Work order
Every line of the material below should be copied exactly.

Listed entries
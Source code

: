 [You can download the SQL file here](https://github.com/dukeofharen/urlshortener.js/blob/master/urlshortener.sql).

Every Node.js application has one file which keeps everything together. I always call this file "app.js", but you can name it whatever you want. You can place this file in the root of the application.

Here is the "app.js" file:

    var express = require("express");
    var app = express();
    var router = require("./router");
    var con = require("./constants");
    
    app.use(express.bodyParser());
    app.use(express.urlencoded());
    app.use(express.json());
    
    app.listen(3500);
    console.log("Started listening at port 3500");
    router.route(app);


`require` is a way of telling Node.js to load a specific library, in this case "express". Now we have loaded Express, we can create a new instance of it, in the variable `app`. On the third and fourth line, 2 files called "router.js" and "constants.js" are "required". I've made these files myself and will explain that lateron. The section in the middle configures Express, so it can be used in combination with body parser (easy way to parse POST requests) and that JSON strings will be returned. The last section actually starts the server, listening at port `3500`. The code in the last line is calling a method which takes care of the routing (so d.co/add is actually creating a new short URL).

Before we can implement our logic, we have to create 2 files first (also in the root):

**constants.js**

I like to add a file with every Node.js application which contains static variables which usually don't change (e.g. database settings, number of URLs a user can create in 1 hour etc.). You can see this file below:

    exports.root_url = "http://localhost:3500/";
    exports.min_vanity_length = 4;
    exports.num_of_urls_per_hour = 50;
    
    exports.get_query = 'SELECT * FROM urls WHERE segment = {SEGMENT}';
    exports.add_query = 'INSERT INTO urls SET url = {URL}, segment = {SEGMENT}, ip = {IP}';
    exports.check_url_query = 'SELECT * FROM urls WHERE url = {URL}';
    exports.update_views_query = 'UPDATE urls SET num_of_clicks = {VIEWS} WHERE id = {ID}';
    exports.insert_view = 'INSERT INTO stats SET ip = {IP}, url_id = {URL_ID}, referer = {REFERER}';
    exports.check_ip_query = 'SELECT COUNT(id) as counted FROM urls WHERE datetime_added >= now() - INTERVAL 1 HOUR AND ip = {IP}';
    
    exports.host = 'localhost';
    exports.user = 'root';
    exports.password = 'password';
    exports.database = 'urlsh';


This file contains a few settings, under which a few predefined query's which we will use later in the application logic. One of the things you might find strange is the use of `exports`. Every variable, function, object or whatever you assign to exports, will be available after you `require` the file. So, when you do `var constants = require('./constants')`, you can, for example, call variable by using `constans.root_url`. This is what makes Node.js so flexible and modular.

Exercise result
Source code

: [You can download the SQL file here](https://github.com/dukeofharen/urlshortener.js/blob/master/urlshortener.sql).

Every Node.js application has one file which keeps everything together. I always call this file "app.js", but you can name it whatever you want. You can place this file in the root of the application.

Here is the "app.js" file:

    var express = require("express");
    var app = express();
    var router = require("./router");
    var con = require("./constants");
    
    app.use(express.bodyParser());
    app.use(express.urlencoded());
    app.use(express.json());
    
    app.listen(3500);
    console.log("Started listening at port 3500");
    router.route(app);


`require` is a way of telling Node.js to load a specific library, in this case "express". Now we have loaded Express, we can create a new instance of it, in the variable `app`. On the third and fourth line, 2 files called "router.js" and "constants.js" are "required". I've made these files myself and will explain that lateron. The section in the middle configures Express, so it can be used in combination with body parser (easy way to parse POST requests) and that JSON strings will be returned. The last section actually starts the server, listening at port `3500`. The code in the last line is calling a method which takes care of the routing (so d.co/add is actually creating a new short URL).

Before we can implement our logic, we have to create 2 files first (also in the root):

**constants.js**

I like to add a file with every Node.js application which contains static variables which usually don't change (e.g. database settings, number of URLs a user can create in 1 hour etc.). You can see this file below:

    exports.root_url = "http://localhost:3500/";
    exports.min_vanity_length = 4;
    exports.num_of_urls_per_hour = 50;
    
    exports.get_query = 'SELECT * FROM urls WHERE segment = {SEGMENT}';
    exports.add_query = 'INSERT INTO urls SET url = {URL}, segment = {SEGMENT}, ip = {IP}';
    exports.check_url_query = 'SELECT * FROM urls WHERE url = {URL}';
    exports.update_views_query = 'UPDATE urls SET num_of_clicks = {VIEWS} WHERE id = {ID}';
    exports.insert_view = 'INSERT INTO stats SET ip = {IP}, url_id = {URL_ID}, referer = {REFERER}';
    exports.check_ip_query = 'SELECT COUNT(id) as counted FROM urls WHERE datetime_added >= now() - INTERVAL 1 HOUR AND ip = {IP}';
    
    exports.host = 'localhost';
    exports.user = 'root';
    exports.password = 'password';
    exports.database = 'urlsh';


This file contains a few settings, under which a few predefined query's which we will use later in the application logic. One of the things you might find strange is the use of `exports`. Every variable, function, object or whatever you assign to exports, will be available after you `require` the file. So, when you do `var constants = require('./constants')`, you can, for example, call variable by using `constans.root_url`. This is what makes Node.js so flexible and modular.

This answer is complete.